• Problem to solve:
Throughout the entries below, report every line where "folder" is found.

------------------------------------------------------------

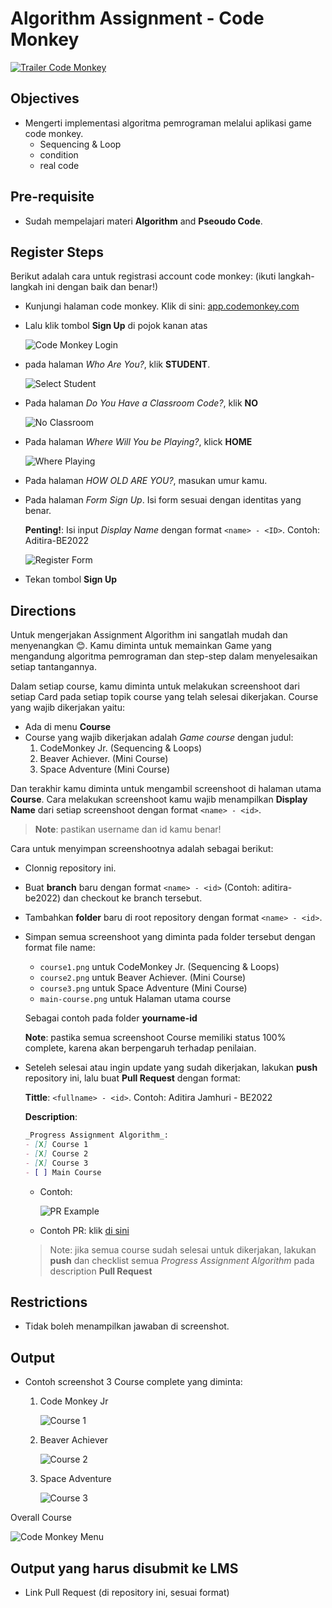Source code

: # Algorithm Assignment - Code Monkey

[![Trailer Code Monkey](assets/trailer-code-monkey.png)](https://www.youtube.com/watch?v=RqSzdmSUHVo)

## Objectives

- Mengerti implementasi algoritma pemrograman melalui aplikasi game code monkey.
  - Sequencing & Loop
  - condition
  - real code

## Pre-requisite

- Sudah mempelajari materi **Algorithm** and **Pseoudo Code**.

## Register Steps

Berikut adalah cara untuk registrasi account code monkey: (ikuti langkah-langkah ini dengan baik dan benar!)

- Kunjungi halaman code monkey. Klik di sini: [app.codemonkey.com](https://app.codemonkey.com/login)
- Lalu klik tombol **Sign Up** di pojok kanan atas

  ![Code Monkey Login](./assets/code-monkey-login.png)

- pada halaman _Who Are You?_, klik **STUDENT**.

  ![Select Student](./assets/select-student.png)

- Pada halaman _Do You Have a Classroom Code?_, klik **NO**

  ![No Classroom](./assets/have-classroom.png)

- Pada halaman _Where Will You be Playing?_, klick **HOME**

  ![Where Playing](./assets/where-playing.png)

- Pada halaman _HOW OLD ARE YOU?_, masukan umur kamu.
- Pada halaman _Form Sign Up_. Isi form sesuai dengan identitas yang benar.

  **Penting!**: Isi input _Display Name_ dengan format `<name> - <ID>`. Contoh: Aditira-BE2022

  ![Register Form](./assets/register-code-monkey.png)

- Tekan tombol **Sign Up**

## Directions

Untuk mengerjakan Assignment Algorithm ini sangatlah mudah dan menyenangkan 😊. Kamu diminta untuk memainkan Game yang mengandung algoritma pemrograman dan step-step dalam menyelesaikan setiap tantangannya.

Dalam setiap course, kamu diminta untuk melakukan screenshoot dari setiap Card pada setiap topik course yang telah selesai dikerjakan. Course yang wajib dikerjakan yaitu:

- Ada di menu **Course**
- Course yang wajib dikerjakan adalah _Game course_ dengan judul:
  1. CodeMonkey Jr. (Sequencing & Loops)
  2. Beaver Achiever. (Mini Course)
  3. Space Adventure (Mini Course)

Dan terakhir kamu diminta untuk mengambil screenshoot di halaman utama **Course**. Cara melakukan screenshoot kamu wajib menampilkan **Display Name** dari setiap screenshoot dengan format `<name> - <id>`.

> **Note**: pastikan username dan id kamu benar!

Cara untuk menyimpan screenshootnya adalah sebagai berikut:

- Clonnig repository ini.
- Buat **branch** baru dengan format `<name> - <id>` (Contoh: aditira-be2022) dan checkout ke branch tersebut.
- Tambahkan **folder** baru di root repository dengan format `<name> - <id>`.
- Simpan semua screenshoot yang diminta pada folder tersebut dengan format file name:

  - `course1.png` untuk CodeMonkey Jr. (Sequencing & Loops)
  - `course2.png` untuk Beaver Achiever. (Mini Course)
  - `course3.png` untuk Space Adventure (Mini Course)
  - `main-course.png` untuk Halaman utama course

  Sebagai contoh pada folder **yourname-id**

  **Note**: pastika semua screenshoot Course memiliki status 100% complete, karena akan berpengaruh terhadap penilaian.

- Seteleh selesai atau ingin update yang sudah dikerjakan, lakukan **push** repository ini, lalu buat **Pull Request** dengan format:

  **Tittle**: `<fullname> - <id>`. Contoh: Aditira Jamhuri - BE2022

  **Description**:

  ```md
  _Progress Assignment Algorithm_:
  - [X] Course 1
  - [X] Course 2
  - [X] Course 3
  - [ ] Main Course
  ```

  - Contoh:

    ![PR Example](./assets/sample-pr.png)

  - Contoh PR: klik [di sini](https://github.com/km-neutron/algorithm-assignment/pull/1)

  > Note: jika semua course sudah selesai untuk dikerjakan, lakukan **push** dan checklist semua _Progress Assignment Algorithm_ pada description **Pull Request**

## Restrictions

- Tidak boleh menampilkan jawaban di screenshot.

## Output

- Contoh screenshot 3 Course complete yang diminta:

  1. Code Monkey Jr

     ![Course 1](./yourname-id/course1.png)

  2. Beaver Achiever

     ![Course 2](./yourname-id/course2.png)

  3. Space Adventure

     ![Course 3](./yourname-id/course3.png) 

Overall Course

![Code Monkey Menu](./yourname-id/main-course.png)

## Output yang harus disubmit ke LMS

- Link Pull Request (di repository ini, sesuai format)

------------------------------------------------------------

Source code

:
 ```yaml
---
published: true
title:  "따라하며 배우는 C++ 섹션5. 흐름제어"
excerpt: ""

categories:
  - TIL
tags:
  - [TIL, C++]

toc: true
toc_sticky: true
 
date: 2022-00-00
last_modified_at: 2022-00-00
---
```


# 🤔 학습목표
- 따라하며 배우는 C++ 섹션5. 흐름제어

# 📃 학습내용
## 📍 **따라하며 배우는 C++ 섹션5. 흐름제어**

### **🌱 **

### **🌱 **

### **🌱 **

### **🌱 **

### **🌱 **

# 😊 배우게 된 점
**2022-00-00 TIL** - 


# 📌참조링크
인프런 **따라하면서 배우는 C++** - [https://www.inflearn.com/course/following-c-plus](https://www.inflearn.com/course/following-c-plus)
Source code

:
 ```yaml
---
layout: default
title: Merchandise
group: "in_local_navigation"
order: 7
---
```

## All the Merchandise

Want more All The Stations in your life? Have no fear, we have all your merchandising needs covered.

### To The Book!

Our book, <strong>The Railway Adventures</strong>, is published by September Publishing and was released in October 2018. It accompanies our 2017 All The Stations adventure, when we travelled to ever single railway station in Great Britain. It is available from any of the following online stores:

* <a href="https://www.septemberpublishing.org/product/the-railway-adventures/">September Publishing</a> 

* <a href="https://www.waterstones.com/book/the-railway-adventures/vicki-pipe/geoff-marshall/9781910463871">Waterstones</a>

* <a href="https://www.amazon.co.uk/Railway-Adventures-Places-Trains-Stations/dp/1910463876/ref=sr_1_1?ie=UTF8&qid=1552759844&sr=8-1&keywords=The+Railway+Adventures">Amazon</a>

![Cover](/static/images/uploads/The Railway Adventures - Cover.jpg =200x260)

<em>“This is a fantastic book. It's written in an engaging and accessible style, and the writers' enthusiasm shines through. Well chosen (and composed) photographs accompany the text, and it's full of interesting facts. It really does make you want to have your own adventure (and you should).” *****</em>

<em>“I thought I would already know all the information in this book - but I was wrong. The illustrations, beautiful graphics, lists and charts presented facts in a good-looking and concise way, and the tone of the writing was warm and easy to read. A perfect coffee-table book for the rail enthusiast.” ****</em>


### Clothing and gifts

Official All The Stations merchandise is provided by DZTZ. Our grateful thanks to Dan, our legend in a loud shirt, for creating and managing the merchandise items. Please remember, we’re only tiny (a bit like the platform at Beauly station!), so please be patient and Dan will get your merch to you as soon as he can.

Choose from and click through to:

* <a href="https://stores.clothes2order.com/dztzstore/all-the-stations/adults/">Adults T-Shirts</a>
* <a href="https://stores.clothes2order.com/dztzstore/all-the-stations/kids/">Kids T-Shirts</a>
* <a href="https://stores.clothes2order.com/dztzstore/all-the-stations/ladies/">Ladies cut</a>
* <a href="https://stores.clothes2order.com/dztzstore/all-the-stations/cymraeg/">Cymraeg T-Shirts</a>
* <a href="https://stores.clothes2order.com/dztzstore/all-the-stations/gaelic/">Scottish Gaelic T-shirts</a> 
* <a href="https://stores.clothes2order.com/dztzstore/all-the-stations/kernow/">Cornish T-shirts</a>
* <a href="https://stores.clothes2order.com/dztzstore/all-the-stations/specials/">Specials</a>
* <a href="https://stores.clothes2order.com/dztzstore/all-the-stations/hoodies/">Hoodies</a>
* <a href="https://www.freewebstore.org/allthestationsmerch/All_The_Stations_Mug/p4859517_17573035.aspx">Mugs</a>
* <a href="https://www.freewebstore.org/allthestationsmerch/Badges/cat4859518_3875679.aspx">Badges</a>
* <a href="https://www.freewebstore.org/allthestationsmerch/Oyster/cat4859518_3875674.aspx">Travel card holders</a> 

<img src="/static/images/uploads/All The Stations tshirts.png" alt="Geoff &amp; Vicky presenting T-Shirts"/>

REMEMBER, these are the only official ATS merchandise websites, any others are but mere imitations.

------------------------------------------------------------

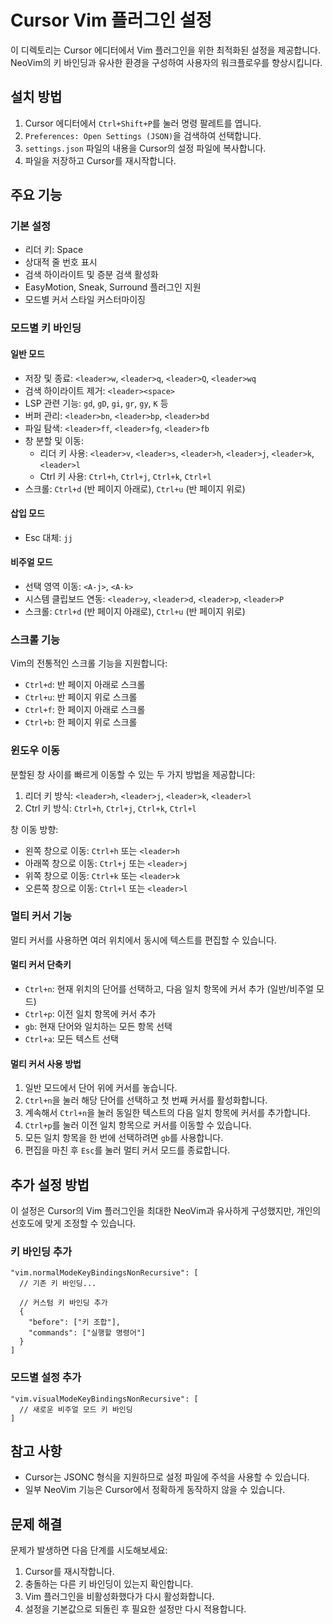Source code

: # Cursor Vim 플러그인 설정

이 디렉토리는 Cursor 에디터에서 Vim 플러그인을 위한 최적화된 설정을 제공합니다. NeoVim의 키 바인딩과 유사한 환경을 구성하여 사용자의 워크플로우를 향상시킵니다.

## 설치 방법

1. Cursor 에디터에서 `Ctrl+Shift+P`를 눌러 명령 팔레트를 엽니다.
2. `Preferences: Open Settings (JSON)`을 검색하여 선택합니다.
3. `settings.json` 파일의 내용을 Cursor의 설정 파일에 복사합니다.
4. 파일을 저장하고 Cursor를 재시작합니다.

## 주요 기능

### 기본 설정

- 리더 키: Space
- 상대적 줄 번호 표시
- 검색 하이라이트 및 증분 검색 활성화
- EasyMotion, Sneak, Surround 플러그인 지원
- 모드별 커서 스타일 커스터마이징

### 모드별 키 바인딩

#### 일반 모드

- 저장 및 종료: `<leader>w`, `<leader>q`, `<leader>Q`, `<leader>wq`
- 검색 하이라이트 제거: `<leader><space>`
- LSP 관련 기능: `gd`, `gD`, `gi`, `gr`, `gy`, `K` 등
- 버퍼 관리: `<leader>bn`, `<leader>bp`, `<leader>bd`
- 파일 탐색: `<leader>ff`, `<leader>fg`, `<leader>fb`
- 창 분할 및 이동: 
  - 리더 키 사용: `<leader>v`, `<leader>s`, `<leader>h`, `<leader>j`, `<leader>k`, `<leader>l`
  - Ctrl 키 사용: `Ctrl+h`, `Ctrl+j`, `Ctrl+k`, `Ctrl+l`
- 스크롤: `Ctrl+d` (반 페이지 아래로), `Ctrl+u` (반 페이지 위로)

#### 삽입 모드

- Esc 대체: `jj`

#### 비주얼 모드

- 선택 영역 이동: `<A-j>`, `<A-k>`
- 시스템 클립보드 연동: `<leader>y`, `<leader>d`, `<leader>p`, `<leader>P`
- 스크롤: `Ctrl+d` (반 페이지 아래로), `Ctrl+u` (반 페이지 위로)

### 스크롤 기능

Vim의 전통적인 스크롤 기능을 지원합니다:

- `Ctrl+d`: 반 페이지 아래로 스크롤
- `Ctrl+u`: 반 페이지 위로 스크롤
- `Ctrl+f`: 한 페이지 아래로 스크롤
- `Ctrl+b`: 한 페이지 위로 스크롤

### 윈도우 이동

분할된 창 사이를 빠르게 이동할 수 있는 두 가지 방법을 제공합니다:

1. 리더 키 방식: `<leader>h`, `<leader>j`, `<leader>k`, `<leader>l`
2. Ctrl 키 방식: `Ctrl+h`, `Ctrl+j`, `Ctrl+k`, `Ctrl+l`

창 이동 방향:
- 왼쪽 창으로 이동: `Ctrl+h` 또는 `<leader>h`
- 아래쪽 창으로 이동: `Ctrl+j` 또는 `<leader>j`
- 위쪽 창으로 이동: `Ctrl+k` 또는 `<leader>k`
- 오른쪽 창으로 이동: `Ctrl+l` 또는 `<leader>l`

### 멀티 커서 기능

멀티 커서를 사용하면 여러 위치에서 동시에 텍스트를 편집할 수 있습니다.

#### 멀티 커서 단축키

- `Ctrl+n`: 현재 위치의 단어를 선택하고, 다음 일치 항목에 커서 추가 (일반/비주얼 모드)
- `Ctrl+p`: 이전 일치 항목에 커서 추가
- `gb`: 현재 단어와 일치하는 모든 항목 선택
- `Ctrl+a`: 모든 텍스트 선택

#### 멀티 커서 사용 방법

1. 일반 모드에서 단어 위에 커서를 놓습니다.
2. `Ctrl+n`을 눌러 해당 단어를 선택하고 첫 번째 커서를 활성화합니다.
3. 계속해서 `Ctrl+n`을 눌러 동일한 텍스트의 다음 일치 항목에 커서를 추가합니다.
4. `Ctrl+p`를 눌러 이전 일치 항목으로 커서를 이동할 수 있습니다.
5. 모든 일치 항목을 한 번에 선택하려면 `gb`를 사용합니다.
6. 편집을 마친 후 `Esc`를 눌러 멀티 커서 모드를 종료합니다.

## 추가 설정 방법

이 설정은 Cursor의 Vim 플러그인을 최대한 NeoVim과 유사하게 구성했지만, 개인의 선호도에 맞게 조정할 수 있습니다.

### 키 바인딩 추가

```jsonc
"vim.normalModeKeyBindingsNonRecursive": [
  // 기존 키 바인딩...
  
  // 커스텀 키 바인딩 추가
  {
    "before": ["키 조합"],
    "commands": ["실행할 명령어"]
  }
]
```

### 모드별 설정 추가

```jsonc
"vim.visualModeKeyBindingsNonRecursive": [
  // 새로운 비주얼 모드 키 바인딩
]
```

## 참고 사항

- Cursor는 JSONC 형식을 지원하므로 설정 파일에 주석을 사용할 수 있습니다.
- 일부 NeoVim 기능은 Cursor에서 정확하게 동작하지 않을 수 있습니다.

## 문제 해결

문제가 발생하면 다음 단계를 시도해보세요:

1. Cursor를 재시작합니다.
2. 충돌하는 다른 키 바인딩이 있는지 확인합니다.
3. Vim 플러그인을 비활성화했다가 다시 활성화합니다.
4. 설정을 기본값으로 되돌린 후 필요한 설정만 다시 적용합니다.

------------------------------------------------------------

• Solution for this task:
- Tambahkan **folder** baru di root repository dengan format `<name> - <id>`.
- Simpan semua screenshoot yang diminta pada folder tersebut dengan format file name:
  Sebagai contoh pada folder **yourname-id**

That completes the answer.